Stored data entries
%%
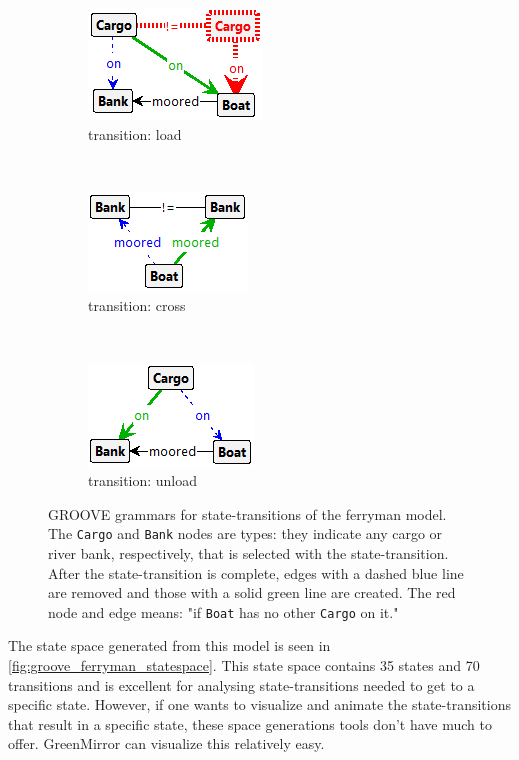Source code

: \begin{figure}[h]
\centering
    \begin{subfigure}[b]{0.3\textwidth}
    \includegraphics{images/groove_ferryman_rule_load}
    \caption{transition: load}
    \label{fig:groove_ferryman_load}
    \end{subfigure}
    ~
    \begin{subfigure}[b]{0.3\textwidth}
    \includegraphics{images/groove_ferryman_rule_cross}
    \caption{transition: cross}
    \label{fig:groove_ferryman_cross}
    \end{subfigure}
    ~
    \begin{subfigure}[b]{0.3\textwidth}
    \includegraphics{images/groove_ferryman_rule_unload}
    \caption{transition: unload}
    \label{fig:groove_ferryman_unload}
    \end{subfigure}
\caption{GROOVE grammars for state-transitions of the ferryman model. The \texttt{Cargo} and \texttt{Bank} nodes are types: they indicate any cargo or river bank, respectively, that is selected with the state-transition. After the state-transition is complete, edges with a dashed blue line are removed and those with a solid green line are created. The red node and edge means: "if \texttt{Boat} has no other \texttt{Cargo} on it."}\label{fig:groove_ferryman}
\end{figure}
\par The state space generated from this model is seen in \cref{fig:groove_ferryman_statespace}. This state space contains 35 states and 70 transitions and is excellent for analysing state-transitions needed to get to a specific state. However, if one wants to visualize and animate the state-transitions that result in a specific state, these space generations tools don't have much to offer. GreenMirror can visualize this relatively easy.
%%
%%
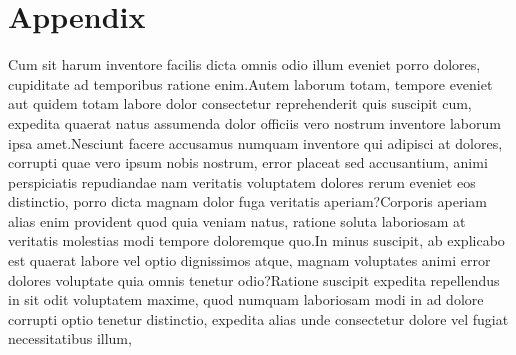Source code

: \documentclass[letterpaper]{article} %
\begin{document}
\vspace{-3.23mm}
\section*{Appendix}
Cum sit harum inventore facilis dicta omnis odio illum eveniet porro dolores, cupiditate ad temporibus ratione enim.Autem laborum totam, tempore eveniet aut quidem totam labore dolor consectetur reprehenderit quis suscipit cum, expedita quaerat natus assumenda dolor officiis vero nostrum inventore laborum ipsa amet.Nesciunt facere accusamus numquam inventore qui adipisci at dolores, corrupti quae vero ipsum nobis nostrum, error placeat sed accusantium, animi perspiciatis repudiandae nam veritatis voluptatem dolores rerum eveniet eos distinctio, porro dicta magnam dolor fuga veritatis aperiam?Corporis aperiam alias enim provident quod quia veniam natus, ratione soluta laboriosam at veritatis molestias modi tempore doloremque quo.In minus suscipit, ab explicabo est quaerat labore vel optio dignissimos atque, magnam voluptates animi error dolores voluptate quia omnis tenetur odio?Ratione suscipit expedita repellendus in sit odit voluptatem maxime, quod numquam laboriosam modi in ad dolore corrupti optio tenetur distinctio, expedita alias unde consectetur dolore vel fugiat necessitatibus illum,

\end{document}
%%
%%
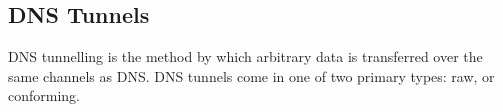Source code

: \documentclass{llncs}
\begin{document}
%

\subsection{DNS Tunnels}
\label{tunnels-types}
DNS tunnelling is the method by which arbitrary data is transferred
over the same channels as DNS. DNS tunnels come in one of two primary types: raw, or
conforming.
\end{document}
%%
Task details
The word is "label". Copy every line above where it appears.

Completed task
    \label{fig:groove_ferryman_load}
    \label{fig:groove_ferryman_cross}
    \label{fig:groove_ferryman_unload}
\caption{GROOVE grammars for state-transitions of the ferryman model. The \texttt{Cargo} and \texttt{Bank} nodes are types: they indicate any cargo or river bank, respectively, that is selected with the state-transition. After the state-transition is complete, edges with a dashed blue line are removed and those with a solid green line are created. The red node and edge means: "if \texttt{Boat} has no other \texttt{Cargo} on it."}\label{fig:groove_ferryman}
\label{tunnels-types}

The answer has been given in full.